But to be honest, Es Chata’ai Ani Mazkir Hayom- I will recall my sins today- I really don’t appreciate or think about my kids much. Who has time to? I’m actually writing about them and thinking about them this week because I’m in Los Angeles. I miss them. Absence makes the heart grow fonder. I never look at my kids pictures when I’m home with them, but last night I looked into my wallet and just had one of those father moments as I looked at my darling Shani’s toothless smile back up at me from her picture, or Yonah’s cute little pre upsherin curls. Yeah I know I should update pictures as those are like 20 years old. And I have a few more kids since then. But who actually develops pictures anymore? Kids are great when they’re far away. Especially when they are far away and can be accessed via pictures, back to a time when they don’t argue with you.
Now my kids feel the same I think about their father I think. Dads are great when they’re not around or there to argue with. I remember back in my tour guiding course when I was in Eilat for a few days I called up my little 5 year old Elka to say hello. I asked her if she missed me. And she asked me when I was coming home already. I was touched. I was moved. I felt loved. Then she asked me if I bought her presents. I of course explained to her that when I went away in Israel I didn’t buy presents for them. Only when I go to America do I buy presents. She then got very serious with me and asked me when I was going to America… Oh well… maybe she didn’t miss me so much…
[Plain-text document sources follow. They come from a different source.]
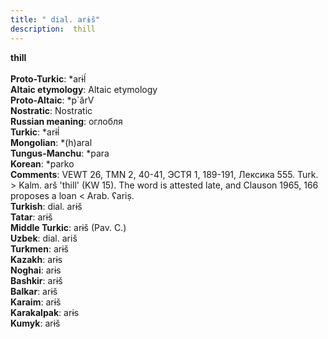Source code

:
 ```yaml
---
title: " dial. arɨš"
description:  thill
---
```

<p data-pagefind-weight="0.5">
<strong> thill</strong><br><br>
<strong>Proto-Turkic</strong>:  *arɨĺ<br>
<strong>Altaic etymology</strong>:  Altaic etymology<br>
<strong> Proto-Altaic</strong>:  *p`ărV<br>
<strong>Nostratic</strong>:  Nostratic<br>
<strong>Russian meaning</strong>:  оглобля<br>
<strong>Turkic</strong>:  *arɨĺ<br>
<strong>Mongolian</strong>:  *(h)aral<br>
<strong>Tungus-Manchu</strong>:  *para<br>
<strong>Korean</strong>:  *parko<br>
<strong>Comments</strong>:  VEWT 26, TMN 2, 40-41, ЭСТЯ 1, 189-191, Лексика 555. Turk. > Kalm. arš 'thill' (KW 15). The word is attested late, and Clauson 1965, 166 proposes a loan < Arab. ʕariṣ.<br>
<strong>Turkish</strong>:  dial. arɨš<br>
<strong>Tatar</strong>:  arɨš<br>
<strong>Middle Turkic</strong>:  arɨš (Pav. C.)<br>
<strong>Uzbek</strong>:  dial. ariš<br>
<strong>Turkmen</strong>:  arɨš<br>
<strong>Kazakh</strong>:  arɨs<br>
<strong>Noghai</strong>:  arɨs<br>
<strong>Bashkir</strong>:  arɨš<br>
<strong>Balkar</strong>:  arɨš<br>
<strong>Karaim</strong>:  arɨš<br>
<strong>Karakalpak</strong>:  arɨs<br>
<strong>Kumyk</strong>:  arɨš<br>

</p>
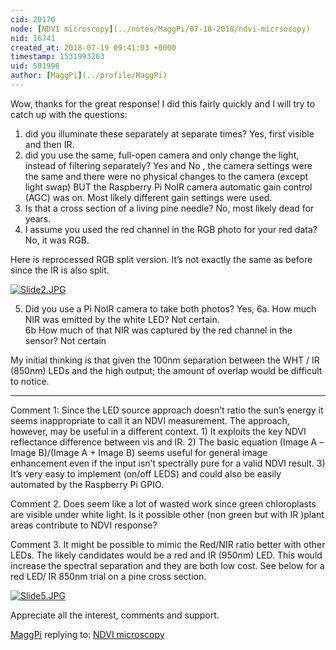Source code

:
```yaml
---
cid: 20170
node: [NDVI microscopy](../notes/MaggPi/07-18-2018/ndvi-micrsocopy)
nid: 16741
created_at: 2018-07-19 09:41:03 +0000
timestamp: 1531993263
uid: 501996
author: [MaggPi](../profile/MaggPi)
---
```


Wow, thanks for the great response!   I did this fairly quickly and I will try to  catch up with the questions: 
 
1.	did you illuminate these separately at separate times?
Yes, first visible and then IR. 
2.	did you use the same, full-open camera and only change the light, instead of filtering separately?
Yes and No , the camera settings were the same and there were no physical changes to the camera (except light swap) BUT the Raspberry Pi NoIR camera automatic gain control (AGC) was on.   Most likely different gain settings were used.  
3.  Is that a cross section of a living pine needle?  No, most likely dead for years.   
4.  I assume you used the red channel in the RGB photo for your red data?  No, it was RGB. 

Here is reprocessed RGB split version.  It’s not exactly the same as before since the IR is also split.











[![Slide2.JPG](/i/25762)](/i/25762)

  
5.   Did you use a Pi NoIR camera to take both photos? Yes, 
6a. How much NIR was emitted by the white LED?  Not certain.  
6b  How much of that NIR was captured by the red channel in the sensor?  Not certain

My initial thinking is that given the  100nm separation between the WHT / IR (850nm) LEDs  and the high output; the amount of overlap would be difficult to notice. 

---------------------------
Comment 1: Since the LED source approach doesn’t ratio the sun’s energy it seems inappropriate to  call it an NDVI measurement.  The approach, however, may be useful in a different context.   1) It exploits the key NDVI  reflectance difference  between vis and IR.  2)  The basic equation  (Image A –Image B)/(Image A + Image B) 
seems useful for general image enhancement even if the input isn’t spectrally pure for a valid NDVI result. 3) It’s very easy to implement (on/off LEDS) and could also be easily  automated by the Raspberry Pi GPIO.

Comment 2.  Does seem like a lot of wasted work since  green chloroplasts are visible under white light.   Is it possible other (non green but with IR )plant areas contribute to NDVI response? 

Comment 3.  It might be possible to mimic the Red/NIR ratio better with other LEDs.  The likely candidates would be a red and IR (950nm) LED.   This would increase the spectral separation and they are both low cost.   See below for a red LED/ IR 850nm  trial on a pine cross section.  



[![Slide5.JPG](/i/25764)](/i/25764)




Appreciate  all the interest, comments and support.


[MaggPi](../profile/MaggPi) replying to: [NDVI microscopy](../notes/MaggPi/07-18-2018/ndvi-micrsocopy)

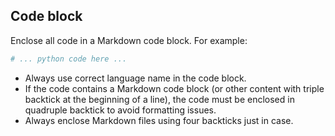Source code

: ## Code block

Enclose all code in a Markdown code block. For example:

```python
# ... python code here ...
```

- Always use correct language name in the code block.
- If the code contains a Markdown code block (or other content with triple backtick at the beginning of a line), the code must be enclosed in quadruple backtick to avoid formatting issues.
- Always enclose Markdown files using four backticks just in case.


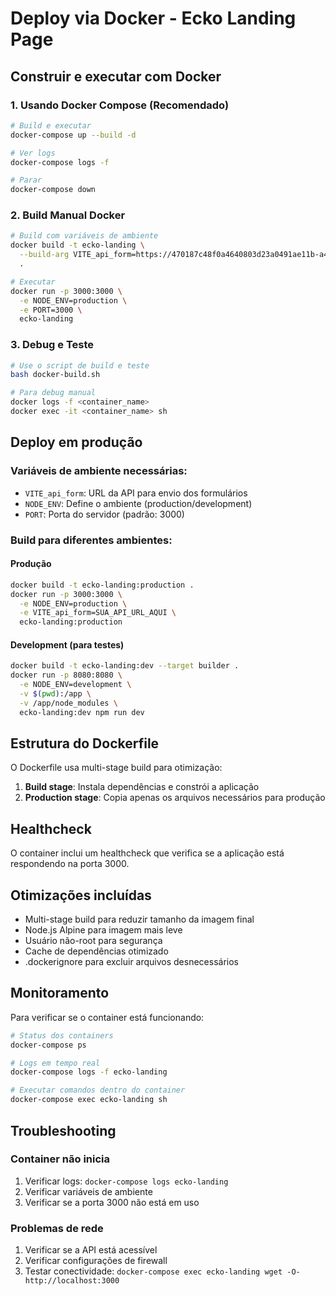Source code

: # Deploy via Docker - Ecko Landing Page

## Construir e executar com Docker

### 1. Usando Docker Compose (Recomendado)

```bash
# Build e executar
docker-compose up --build -d

# Ver logs
docker-compose logs -f

# Parar
docker-compose down
```

### 2. Build Manual Docker

```bash
# Build com variáveis de ambiente
docker build -t ecko-landing \
  --build-arg VITE_api_form=https://470187c48f0a4640803d23a0491ae11b-a421d35e00a9431bb90c3d034.fly.dev/api/leads \
  .

# Executar
docker run -p 3000:3000 \
  -e NODE_ENV=production \
  -e PORT=3000 \
  ecko-landing
```

### 3. Debug e Teste

```bash
# Use o script de build e teste
bash docker-build.sh

# Para debug manual
docker logs -f <container_name>
docker exec -it <container_name> sh
```

## Deploy em produção

### Variáveis de ambiente necessárias:

- `VITE_api_form`: URL da API para envio dos formulários
- `NODE_ENV`: Define o ambiente (production/development)
- `PORT`: Porta do servidor (padrão: 3000)

### Build para diferentes ambientes:

#### Produção

```bash
docker build -t ecko-landing:production .
docker run -p 3000:3000 \
  -e NODE_ENV=production \
  -e VITE_api_form=SUA_API_URL_AQUI \
  ecko-landing:production
```

#### Development (para testes)

```bash
docker build -t ecko-landing:dev --target builder .
docker run -p 8080:8080 \
  -e NODE_ENV=development \
  -v $(pwd):/app \
  -v /app/node_modules \
  ecko-landing:dev npm run dev
```

## Estrutura do Dockerfile

O Dockerfile usa multi-stage build para otimização:

1. **Build stage**: Instala dependências e constrói a aplicação
2. **Production stage**: Copia apenas os arquivos necessários para produção

## Healthcheck

O container inclui um healthcheck que verifica se a aplicação está respondendo na porta 3000.

## Otimizações incluídas

- Multi-stage build para reduzir tamanho da imagem final
- Node.js Alpine para imagem mais leve
- Usuário não-root para segurança
- Cache de dependências otimizado
- .dockerignore para excluir arquivos desnecessários

## Monitoramento

Para verificar se o container está funcionando:

```bash
# Status dos containers
docker-compose ps

# Logs em tempo real
docker-compose logs -f ecko-landing

# Executar comandos dentro do container
docker-compose exec ecko-landing sh
```

## Troubleshooting

### Container não inicia

1. Verificar logs: `docker-compose logs ecko-landing`
2. Verificar variáveis de ambiente
3. Verificar se a porta 3000 não está em uso

### Problemas de rede

1. Verificar se a API está acessível
2. Verificar configurações de firewall
3. Testar conectividade: `docker-compose exec ecko-landing wget -O- http://localhost:3000`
I write about children for another reason this week as well. This week’s Torah portion, or Part II of the Exodus from Egypt story which began last week, seems to be very busy with children. I noted last week in my shul that the stopping point between the first 7 plagues, which was last week’s Torah portion, and the final 3 this week, of locusts, darkness and death of the first borns, seems to be an odd place to break up the story. If you would have asked me I would have stopped after the first 5, making it an even 5 and 5. Alternatively we know that it can be split up into three groups De’TzaCh, A’DaSh B’aChaV- 3 plagues 3 plagues and the last 4. But why stop after the plague of hail? I answered what I answered last week. You had to be there. But in a nutshell, I spoke about the theme of the first 7 plagues which was to bring Egypt and Pharaoh to a recognition of Hashem as the God. The theme of this week’s Torah portion is entirely different. If you ask me it’s about the kids.
The Parsha begins with Hashem telling Moshe to come to Pharaoh. Now seemingly what would be the point of this? In last week’s Torah portion Hashem introduced the saga of the plagues as being in order that Pharaoh, the Egyptians, the Jews and really the whole world will recognize Hashem. They do. Mission Accomplished. Pharoah announced Hashem is righteous. He admitted that he was wicked. Why continue to game. He said uncle. Or Father.
The answer Hashem introduces Moshe to in this week’s Parsha is
Shemot (10:2) In order that you will tell your children and your children’s children...
Meaning if the first part of the story was about Pharaoh the rest of the story is going to be about our children, our descendants and passing on that story and tradition. In fact if we follow the story from here on we note that is what is going on. Pharaoh is ready to cave by the warning of the plague of locusts. Yet he refuses to let the children go. Moshe refuses.
Ibid (10:9) With our youth and our elders we will go, with our children and our daughters…
The final battle Moshe is going to have is for our children. We need them. They are the future. They are what this is all about. We need the elders to pass on the tradition and the youngsters to absorb and continue the line. That is what will make us eternal.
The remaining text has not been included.